What is H&E Staining?

H&E staining, also known as Hematoxylin and Eosin staining, is a commonly used staining technique in histology and pathology. The stains and protocol used provide a detailed picture of the microanatomy of organs and tissues. When it is properly performed it has the ability to demonstrate a wide range of normal and abnormal cell and tissue components and yet it is a relatively simple stain to carry out on paraffin or frozen sections. In histopathology, a high proportion of diseases can be diagnosed by using an H&E stain alone.


Hematoxylin precisely stains nuclear components with an affinity for acidic components. This includes staining heterochromatin, cell nuclei and other basophilic structures, such as the nucleoli and rough endoplasmic reticulum, in shades of blue-purple.

The type of mordant influences the final colour. The most common mordant used in routine histology is Aluminium Ammonium Sulphate (alum). This mordant causes the nuclei to be red in colour, which is then changed a blue colour when the sample is later rinsed. However, the depth of the colouration is related to the amount of DNA in the Nuclei and the length of time the samples spend in the stain.


Esion, on the other hand, is an acidic dye that stains structures with an affinity for basic components.

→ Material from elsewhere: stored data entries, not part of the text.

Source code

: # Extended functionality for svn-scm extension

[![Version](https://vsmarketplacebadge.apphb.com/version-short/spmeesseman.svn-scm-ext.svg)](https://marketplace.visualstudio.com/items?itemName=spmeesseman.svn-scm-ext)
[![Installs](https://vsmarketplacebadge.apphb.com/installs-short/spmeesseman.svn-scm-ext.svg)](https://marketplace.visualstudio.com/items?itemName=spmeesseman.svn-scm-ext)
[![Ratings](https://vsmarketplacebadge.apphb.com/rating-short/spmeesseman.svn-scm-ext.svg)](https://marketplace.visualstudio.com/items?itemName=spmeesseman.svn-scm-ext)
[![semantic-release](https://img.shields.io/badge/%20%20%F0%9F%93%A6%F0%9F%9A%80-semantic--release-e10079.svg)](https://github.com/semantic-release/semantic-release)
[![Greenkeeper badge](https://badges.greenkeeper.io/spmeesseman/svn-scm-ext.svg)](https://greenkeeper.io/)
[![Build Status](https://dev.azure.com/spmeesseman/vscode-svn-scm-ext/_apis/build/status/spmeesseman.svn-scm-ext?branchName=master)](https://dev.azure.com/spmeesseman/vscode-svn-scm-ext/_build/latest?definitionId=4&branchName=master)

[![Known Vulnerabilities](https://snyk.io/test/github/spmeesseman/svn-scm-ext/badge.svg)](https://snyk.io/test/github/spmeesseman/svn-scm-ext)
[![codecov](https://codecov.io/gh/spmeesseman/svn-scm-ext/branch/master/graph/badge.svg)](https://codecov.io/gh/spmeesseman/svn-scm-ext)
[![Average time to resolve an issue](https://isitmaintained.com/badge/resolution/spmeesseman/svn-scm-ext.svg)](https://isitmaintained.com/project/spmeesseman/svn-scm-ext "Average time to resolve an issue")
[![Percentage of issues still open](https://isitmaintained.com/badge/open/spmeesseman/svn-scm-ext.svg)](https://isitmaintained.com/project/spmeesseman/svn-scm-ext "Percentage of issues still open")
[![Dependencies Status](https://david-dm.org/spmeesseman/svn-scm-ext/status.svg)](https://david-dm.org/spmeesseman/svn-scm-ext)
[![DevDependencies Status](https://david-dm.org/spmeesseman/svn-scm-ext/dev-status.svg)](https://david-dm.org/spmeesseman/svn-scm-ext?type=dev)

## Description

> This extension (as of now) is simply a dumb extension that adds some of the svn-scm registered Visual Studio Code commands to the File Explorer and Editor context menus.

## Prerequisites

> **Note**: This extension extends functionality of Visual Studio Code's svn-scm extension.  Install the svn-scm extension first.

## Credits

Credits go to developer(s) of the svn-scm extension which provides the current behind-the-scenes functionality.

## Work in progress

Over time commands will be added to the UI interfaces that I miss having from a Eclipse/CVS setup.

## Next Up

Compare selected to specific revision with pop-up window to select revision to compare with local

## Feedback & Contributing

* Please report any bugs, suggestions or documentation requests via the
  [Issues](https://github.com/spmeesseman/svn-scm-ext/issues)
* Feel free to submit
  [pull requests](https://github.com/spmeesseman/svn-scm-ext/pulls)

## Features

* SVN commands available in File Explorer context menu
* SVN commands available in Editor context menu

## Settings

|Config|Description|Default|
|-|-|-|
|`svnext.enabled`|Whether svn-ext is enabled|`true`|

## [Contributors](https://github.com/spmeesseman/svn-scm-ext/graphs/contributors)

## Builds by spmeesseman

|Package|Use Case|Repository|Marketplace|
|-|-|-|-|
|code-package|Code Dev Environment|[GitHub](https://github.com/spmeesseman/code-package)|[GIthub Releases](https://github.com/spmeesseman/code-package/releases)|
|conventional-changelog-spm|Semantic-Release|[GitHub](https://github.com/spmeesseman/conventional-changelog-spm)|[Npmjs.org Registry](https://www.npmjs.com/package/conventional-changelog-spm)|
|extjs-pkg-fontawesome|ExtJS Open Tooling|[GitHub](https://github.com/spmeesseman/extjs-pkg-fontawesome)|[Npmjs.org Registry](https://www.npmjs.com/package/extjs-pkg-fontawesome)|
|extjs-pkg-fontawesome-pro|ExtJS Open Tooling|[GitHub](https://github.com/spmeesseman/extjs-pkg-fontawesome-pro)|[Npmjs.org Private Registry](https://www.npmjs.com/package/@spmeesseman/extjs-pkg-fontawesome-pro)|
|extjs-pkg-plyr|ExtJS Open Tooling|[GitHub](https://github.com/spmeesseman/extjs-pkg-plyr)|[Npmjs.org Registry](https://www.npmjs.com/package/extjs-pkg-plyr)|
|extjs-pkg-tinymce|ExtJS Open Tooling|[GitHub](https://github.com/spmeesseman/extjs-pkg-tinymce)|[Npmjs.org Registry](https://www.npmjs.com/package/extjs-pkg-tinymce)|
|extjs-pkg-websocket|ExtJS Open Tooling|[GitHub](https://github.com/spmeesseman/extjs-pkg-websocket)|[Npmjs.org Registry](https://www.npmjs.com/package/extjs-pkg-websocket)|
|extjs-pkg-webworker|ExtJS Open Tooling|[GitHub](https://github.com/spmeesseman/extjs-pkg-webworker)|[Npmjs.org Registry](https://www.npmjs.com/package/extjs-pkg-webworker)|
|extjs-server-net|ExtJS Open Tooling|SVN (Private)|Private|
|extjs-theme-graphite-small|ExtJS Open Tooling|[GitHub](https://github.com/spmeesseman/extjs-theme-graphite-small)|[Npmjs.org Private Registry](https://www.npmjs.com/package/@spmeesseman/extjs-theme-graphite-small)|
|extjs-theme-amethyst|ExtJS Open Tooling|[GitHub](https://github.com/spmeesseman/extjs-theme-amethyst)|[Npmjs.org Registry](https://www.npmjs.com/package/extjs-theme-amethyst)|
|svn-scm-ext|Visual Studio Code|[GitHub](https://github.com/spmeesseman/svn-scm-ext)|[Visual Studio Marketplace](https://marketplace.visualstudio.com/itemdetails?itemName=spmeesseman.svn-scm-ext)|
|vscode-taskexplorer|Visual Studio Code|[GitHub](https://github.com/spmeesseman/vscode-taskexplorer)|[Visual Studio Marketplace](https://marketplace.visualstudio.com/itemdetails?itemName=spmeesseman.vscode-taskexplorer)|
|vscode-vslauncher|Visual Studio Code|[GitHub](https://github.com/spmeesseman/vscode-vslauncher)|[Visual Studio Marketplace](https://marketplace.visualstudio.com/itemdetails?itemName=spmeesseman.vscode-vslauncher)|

It stains cytoplasm and extracellular structures, such as collagen, elastic fibres, muscle fibres and red blood cells in shades of pink. Eosin is the most commonly used counterstain that distinguishes between the cytoplasm and nuclei of cells. Eosin displays different shades of pink for different types of connective tissue fibres.

Types of H&E Staining

There are typically three types of H&E staining: progressive, modified progressive, and regressive.

Progressive staining is when Hematoxylin is added to the tissue without being followed by a differentiator to remove excess dye. Because there is no differentiation step, background staining can occur, especially with charged or treated slides. This means noncellular material, such as mucin, becomes stained with the Hematoxylin which can be an indicator of well-differentiated tumours.

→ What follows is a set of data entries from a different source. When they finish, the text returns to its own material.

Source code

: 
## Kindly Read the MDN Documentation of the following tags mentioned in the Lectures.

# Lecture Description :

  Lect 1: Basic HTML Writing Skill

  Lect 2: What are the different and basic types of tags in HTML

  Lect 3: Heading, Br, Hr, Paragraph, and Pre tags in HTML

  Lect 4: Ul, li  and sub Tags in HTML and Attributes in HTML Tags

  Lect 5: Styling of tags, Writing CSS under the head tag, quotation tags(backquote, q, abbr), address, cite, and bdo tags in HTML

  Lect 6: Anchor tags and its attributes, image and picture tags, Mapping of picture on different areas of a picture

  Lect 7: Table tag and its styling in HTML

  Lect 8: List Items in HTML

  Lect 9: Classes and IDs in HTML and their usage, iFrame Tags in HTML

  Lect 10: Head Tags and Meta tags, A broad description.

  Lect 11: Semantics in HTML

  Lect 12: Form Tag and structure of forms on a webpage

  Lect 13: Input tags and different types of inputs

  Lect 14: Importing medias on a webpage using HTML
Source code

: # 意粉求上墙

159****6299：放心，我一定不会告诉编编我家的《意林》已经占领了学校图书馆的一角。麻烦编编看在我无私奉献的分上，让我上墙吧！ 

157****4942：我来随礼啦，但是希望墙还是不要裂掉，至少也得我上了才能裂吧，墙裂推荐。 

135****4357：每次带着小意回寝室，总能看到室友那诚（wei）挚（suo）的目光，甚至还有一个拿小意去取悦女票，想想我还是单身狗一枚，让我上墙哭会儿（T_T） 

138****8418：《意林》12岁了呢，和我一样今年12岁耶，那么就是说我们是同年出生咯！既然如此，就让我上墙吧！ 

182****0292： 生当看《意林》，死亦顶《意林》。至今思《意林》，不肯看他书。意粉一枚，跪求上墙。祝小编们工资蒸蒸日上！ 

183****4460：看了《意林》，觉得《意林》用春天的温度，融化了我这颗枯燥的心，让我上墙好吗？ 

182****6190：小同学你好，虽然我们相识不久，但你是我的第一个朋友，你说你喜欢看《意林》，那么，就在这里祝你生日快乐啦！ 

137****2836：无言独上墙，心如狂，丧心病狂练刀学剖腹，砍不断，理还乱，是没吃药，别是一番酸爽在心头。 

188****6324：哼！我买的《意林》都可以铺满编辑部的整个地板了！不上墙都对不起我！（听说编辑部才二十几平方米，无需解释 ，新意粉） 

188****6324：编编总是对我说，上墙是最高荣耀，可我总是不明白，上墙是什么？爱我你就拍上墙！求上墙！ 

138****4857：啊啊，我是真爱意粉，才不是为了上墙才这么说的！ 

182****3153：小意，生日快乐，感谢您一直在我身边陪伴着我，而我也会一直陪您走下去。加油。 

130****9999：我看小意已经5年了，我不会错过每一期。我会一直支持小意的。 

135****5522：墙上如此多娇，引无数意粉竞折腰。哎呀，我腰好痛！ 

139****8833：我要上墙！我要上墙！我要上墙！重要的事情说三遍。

In contrast, regressive and modified progressive staining uses a differentiator. The strength of the differentiator will impact the staining. If the differentiator is too strong, it will remove more Hematoxylin and will make the nuclei pale. Too much time in a properly prepared differentiator will also remove more Hematoxylin and will ultimately under-stain the nuclei.

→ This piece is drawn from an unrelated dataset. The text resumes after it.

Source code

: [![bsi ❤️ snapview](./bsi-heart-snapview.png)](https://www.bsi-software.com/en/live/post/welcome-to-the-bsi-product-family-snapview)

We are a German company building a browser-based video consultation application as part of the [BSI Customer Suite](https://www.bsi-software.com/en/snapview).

3 Benefits of H&E Staining

  1. Hematoxylin and Eosin staining is used as a type of control for all immunohistochemical staining to show the tissue was correctly processed and enables the histopathologist to make a disease diagnosis.
  2. H&E serves as a popular background stain in immunohistochemistry (IHC). When using an antibody to detect a specific protein through IHC, a background stain such as H&E is used to simultaneously visualise the cells where the protein is being detected.
  3. Before ‘special stains’ are applied, a tissue specimen is initially examined with H&E to determine the requirement for special stains in order to provide further analysis of the sample.

Steps of H&E Staining

Once your tissue samples have gone through the processes of Fixation, Dehydration, Clearing Infiltration/Embedding and Sectioning the sample is then ready to be stained using the following steps:

  1. Deparaffinization: Sections on slides are deparaffinized by immersing them in Xylene or another clearing agent to remove the embedding medium.
  2. Rehydration: The tissue samples are rehydrated by passing them through decreasing concentrations of alcohol to restore water content.
  3. Hematoxylin Staining: Sections are stained with Hematoxylin, staining the nuclei and some other elements a reddish-purple colour. The sample is then rinsed under tap water and then “blued” by treatment with a weakly alkaline solution. This step converts the Hematoxylin to a dark blue colour.
  4. Differentiation: Sections are treated with an acid alcohol or a weak acid solution to differentiate the stain, removing excess Hematoxylin and non-specific background staining from the cytoplasm and other cellular components.
  5. Eosin Staining: Sections are stained with Eosin that binds to basic components in the cytoplasm, nonnuclear elements, providing a pink to red colour.

    Overstaining with Hematoxylin can give the illusion of under-stained Eosin, just as overstaining with Eosin can cause the Hematoxylin to appear lighter than it actually is. So, when optimising the stain, make sure to only edit the time of one of the components. This technique will help eliminate the need to spend additional time adjusting the stain.
  1. Dehydration and Clearing: Sections are dehydrated through increasing concentrations of alcohol and cleared with Xylene.
  2. Mounting: Sections are mounted with a mounting medium and covered with a coverslip for microscopic examination.